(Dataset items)

——

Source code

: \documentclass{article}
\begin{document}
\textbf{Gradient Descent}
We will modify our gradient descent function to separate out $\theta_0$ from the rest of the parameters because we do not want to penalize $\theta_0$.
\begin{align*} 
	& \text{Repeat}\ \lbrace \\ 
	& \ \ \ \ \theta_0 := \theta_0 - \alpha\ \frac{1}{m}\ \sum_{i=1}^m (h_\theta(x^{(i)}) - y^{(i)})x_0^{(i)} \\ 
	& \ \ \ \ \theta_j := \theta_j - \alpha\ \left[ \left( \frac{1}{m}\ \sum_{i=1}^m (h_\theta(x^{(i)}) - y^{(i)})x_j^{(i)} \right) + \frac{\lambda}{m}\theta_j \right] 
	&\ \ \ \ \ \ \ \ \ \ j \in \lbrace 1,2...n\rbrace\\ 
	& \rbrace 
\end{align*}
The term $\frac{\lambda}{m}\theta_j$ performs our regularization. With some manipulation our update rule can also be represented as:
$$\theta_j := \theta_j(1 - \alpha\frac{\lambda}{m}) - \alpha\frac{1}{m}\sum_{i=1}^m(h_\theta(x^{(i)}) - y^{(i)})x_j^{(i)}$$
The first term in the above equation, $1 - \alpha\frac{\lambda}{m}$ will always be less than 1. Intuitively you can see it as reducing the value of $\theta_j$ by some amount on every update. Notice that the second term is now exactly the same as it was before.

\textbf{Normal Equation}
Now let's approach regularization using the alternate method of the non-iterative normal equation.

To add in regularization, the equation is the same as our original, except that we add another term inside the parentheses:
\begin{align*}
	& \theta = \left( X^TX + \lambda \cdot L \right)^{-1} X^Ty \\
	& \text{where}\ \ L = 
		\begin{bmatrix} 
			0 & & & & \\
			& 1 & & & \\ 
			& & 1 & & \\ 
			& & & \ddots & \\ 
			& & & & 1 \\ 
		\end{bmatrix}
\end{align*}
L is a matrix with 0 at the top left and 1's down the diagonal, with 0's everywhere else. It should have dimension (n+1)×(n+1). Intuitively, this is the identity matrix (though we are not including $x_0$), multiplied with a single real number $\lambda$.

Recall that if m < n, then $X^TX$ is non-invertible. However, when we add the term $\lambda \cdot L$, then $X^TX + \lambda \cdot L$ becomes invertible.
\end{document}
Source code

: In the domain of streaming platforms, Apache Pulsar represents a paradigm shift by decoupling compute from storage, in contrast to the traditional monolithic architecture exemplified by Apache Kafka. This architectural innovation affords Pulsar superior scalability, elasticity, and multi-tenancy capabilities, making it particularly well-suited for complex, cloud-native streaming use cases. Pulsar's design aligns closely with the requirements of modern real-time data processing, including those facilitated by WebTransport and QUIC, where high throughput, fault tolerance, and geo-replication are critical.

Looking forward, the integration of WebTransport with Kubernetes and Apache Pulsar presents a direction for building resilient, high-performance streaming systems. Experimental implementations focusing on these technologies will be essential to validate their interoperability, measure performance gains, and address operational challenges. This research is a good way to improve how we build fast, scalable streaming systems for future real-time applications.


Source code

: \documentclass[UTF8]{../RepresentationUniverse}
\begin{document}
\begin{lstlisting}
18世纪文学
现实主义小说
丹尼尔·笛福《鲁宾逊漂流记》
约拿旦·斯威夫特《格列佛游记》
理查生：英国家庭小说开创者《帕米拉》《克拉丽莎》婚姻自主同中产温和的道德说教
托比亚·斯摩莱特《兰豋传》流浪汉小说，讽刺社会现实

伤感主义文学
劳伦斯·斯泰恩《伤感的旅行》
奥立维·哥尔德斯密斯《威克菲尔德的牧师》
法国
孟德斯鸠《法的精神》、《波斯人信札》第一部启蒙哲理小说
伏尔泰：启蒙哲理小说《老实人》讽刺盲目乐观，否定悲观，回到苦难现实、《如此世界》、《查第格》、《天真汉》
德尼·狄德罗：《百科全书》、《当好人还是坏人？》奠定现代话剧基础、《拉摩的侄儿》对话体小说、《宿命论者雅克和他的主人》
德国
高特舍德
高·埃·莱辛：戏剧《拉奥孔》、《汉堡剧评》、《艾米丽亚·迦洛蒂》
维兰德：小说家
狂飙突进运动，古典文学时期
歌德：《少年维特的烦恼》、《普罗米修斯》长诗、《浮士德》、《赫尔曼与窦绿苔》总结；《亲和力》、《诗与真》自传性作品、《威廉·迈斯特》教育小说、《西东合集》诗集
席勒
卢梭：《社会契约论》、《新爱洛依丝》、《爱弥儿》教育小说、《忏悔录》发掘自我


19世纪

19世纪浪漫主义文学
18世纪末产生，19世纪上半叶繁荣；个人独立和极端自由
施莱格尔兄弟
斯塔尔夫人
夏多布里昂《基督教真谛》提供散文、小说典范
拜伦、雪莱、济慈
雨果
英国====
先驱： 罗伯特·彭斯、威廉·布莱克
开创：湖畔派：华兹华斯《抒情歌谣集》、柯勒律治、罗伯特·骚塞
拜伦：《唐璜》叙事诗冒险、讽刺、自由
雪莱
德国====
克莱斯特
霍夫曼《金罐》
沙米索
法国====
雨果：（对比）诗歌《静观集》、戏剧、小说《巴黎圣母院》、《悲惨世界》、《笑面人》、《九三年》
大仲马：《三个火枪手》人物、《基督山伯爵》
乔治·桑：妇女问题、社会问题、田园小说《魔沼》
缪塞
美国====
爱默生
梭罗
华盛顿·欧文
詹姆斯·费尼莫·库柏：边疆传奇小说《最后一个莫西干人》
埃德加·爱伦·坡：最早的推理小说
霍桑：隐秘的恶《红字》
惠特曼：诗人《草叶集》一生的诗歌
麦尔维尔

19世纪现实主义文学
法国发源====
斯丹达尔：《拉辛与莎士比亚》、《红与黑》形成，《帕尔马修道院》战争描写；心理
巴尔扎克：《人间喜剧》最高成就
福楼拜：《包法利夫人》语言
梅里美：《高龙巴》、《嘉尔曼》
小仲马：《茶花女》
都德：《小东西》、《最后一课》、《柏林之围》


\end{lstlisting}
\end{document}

——

→ WHAT IS BEING ASKED:
List, from the entries above, every line in which the word "Intuitively" shows up.

→ TASK RESPONSE:
The first term in the above equation, $1 - \alpha\frac{\lambda}{m}$ will always be less than 1. Intuitively you can see it as reducing the value of $\theta_j$ by some amount on every update. Notice that the second term is now exactly the same as it was before.
L is a matrix with 0 at the top left and 1's down the diagonal, with 0's everywhere else. It should have dimension (n+1)×(n+1). Intuitively, this is the identity matrix (though we are not including $x_0$), multiplied with a single real number $\lambda$.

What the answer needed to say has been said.